## What to do
Word for word, set down every line of the entries below from the line with "current name of the DataFlow. |" to the line with "in process. |", including both, and no other line.

## Provided records

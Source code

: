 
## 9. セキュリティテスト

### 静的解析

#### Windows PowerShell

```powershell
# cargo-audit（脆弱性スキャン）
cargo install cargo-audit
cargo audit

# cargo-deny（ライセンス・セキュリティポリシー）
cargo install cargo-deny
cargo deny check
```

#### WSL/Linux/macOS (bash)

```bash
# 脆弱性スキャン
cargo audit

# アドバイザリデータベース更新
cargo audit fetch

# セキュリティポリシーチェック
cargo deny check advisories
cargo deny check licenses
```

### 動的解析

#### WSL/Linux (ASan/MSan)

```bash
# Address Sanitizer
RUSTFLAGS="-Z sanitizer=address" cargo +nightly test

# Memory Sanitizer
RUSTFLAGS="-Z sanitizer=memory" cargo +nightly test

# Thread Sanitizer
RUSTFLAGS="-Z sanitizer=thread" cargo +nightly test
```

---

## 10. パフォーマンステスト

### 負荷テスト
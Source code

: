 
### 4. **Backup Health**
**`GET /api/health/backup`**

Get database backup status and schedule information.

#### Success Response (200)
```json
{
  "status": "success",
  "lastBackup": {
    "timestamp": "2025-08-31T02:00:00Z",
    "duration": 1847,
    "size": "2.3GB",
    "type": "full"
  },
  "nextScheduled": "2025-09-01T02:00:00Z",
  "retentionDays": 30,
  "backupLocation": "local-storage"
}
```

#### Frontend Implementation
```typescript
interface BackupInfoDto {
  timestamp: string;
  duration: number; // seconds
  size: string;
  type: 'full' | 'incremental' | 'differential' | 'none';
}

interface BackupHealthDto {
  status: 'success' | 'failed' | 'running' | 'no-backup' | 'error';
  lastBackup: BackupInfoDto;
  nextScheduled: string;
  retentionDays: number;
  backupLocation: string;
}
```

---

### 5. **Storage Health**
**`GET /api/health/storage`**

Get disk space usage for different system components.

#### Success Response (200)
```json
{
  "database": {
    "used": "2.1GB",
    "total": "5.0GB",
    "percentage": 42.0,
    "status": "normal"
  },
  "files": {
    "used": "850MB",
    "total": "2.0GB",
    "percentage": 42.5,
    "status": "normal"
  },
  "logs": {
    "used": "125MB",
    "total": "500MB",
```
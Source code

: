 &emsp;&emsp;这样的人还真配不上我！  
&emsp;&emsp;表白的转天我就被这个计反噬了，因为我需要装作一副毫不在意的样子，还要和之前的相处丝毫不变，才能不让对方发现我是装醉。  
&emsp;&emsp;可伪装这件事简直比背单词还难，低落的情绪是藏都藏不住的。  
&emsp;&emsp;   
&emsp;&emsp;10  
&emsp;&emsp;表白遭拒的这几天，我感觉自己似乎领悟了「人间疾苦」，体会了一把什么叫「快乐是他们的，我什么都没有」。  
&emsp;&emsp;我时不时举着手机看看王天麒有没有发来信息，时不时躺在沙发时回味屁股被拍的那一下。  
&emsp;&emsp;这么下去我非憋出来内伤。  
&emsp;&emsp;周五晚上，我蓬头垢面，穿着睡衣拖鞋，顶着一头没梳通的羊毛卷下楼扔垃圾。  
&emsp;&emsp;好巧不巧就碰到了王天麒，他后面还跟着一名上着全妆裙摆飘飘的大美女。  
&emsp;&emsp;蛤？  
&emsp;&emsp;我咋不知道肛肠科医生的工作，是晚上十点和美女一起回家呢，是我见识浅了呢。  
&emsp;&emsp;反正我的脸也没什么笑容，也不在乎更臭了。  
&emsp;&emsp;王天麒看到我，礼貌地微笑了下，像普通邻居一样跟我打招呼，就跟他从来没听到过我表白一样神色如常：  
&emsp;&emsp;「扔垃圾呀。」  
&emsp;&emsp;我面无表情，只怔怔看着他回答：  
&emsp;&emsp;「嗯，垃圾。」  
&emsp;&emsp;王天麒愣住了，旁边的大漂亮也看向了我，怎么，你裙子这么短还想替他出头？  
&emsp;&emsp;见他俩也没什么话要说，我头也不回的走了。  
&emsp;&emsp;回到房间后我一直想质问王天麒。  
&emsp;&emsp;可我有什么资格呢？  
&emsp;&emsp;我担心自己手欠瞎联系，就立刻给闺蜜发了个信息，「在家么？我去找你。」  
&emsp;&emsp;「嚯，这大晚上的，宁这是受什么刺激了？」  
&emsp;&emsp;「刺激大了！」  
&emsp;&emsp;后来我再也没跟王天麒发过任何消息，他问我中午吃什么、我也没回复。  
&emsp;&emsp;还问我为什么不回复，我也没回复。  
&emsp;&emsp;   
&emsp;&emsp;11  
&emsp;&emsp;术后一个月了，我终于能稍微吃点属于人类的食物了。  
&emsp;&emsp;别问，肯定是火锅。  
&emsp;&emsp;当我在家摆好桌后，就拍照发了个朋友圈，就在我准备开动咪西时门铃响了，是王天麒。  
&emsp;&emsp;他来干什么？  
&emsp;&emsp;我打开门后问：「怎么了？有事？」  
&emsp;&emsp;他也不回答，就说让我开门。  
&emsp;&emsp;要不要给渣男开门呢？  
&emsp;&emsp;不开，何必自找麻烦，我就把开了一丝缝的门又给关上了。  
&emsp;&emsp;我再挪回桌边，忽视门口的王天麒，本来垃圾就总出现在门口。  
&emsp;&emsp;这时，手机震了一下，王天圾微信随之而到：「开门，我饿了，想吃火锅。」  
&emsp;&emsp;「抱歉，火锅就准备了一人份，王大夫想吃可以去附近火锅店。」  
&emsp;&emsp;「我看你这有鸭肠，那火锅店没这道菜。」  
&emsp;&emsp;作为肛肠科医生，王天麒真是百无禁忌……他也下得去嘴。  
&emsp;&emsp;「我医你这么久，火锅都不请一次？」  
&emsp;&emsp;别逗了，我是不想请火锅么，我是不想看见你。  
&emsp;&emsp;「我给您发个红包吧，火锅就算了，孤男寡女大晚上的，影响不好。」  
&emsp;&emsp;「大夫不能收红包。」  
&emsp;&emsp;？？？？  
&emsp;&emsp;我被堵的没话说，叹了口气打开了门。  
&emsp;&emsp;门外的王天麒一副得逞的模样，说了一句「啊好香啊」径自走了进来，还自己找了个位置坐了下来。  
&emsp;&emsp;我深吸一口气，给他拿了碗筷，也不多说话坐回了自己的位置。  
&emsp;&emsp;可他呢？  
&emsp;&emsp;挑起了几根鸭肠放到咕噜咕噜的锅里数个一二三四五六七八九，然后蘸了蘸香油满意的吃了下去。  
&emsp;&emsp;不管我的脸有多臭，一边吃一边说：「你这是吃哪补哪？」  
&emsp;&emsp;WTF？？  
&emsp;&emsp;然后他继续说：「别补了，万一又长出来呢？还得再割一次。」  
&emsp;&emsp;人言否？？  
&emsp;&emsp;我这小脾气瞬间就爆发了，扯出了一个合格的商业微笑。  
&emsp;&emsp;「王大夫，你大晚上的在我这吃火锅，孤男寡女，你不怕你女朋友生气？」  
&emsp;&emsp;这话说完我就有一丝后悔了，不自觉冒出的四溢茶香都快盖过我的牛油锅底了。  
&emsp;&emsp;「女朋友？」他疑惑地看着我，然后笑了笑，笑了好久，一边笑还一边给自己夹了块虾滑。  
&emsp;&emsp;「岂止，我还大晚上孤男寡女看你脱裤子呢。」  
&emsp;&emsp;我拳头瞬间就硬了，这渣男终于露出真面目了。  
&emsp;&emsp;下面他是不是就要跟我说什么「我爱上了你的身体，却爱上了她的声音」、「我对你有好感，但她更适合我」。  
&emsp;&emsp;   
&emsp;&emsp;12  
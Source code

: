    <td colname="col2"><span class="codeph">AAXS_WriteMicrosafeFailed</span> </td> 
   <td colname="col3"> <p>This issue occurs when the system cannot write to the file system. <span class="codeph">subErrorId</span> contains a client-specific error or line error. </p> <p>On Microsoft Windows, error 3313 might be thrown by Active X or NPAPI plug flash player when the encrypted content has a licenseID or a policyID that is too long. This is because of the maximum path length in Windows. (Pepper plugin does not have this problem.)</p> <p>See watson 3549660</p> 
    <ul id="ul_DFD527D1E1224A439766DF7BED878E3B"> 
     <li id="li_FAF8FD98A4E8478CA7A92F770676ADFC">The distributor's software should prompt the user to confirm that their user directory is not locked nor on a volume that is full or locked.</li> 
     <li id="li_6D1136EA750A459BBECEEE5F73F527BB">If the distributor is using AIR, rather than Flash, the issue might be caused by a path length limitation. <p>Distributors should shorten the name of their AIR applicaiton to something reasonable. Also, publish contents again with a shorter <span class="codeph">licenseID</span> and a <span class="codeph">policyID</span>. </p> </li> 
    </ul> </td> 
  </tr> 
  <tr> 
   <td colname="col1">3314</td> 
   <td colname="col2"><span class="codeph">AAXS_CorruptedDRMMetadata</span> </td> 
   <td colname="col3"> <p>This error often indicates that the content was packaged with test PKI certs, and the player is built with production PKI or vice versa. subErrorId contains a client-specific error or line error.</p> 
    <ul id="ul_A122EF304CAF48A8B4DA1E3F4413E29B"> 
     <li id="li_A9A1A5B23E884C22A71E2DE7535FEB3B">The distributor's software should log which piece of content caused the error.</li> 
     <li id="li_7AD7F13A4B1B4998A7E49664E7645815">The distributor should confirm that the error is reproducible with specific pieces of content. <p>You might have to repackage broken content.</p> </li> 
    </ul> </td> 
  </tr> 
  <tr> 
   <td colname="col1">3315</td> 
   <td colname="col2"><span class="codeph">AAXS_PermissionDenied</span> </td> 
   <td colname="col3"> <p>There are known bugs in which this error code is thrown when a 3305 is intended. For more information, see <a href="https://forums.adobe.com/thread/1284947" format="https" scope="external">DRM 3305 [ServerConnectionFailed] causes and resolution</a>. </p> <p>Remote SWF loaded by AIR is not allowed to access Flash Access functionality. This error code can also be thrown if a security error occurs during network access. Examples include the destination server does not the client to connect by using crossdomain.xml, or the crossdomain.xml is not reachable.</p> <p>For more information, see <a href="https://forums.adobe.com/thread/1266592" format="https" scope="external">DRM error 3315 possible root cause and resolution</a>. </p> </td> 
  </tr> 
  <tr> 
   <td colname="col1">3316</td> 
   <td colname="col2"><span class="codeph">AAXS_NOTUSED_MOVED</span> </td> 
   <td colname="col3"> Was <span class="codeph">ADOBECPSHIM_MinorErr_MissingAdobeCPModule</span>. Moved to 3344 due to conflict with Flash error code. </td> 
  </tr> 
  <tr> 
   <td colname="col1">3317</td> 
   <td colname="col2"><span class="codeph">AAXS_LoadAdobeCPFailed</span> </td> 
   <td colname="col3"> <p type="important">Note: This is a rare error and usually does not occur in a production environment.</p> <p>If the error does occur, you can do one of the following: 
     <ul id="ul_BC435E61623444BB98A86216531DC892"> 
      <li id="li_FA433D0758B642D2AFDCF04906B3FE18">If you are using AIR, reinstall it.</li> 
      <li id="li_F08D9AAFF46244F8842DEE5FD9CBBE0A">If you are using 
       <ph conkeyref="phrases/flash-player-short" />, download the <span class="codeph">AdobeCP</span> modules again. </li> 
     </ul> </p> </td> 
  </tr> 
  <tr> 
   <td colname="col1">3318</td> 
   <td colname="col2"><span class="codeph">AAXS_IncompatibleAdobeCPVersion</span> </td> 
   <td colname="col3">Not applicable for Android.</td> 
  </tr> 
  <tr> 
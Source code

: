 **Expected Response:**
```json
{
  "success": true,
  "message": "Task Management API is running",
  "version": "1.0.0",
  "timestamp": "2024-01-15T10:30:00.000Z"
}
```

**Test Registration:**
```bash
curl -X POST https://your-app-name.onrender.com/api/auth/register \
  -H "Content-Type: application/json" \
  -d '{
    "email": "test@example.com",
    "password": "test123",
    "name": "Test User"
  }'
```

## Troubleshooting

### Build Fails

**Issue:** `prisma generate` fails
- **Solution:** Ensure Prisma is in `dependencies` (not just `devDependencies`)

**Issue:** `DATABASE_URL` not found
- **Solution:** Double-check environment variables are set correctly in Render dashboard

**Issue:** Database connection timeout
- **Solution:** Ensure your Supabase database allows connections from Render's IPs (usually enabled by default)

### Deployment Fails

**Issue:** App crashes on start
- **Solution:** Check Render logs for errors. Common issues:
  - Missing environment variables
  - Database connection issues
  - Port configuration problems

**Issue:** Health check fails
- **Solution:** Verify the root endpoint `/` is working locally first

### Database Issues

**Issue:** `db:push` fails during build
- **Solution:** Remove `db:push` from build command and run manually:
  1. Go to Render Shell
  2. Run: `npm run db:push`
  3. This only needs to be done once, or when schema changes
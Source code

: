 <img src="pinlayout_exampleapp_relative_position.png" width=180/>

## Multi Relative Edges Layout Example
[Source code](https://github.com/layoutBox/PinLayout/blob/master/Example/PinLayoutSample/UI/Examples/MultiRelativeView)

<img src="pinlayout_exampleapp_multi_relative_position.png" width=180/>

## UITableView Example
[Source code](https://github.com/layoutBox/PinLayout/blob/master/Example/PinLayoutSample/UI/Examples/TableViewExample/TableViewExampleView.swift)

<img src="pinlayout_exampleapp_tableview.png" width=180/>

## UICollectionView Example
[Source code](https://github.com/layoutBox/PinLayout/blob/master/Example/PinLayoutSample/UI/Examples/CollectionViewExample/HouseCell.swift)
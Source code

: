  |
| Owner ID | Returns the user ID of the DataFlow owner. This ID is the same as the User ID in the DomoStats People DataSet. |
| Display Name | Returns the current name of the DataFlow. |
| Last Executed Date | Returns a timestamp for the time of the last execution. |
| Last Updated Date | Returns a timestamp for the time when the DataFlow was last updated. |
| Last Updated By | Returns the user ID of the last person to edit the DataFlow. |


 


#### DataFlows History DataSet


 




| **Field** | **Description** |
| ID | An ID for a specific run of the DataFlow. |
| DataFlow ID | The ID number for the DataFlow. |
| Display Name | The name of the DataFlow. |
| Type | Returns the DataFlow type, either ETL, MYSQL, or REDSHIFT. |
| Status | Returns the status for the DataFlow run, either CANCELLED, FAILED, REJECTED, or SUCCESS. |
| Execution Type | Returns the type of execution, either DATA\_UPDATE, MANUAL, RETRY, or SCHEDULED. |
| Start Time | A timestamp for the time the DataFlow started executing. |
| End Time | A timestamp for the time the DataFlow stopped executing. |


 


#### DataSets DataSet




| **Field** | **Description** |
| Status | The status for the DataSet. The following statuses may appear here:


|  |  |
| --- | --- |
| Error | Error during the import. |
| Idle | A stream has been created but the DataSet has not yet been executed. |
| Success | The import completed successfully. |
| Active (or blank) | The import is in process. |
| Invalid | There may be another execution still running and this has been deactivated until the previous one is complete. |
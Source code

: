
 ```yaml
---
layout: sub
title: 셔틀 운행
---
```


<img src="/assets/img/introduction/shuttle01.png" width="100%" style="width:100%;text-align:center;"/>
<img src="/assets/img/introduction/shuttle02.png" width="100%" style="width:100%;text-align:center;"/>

## Solution
| Display Name | Returns the current name of the DataFlow. |
| Last Executed Date | Returns a timestamp for the time of the last execution. |
| Last Updated Date | Returns a timestamp for the time when the DataFlow was last updated. |
| Last Updated By | Returns the user ID of the last person to edit the DataFlow. |


 


#### DataFlows History DataSet


 




| **Field** | **Description** |
| ID | An ID for a specific run of the DataFlow. |
| DataFlow ID | The ID number for the DataFlow. |
| Display Name | The name of the DataFlow. |
| Type | Returns the DataFlow type, either ETL, MYSQL, or REDSHIFT. |
| Status | Returns the status for the DataFlow run, either CANCELLED, FAILED, REJECTED, or SUCCESS. |
| Execution Type | Returns the type of execution, either DATA\_UPDATE, MANUAL, RETRY, or SCHEDULED. |
| Start Time | A timestamp for the time the DataFlow started executing. |
| End Time | A timestamp for the time the DataFlow stopped executing. |


 


#### DataSets DataSet




| **Field** | **Description** |
| Status | The status for the DataSet. The following statuses may appear here:


|  |  |
| --- | --- |
| Error | Error during the import. |
| Idle | A stream has been created but the DataSet has not yet been executed. |
| Success | The import completed successfully. |
| Active (or blank) | The import is in process. |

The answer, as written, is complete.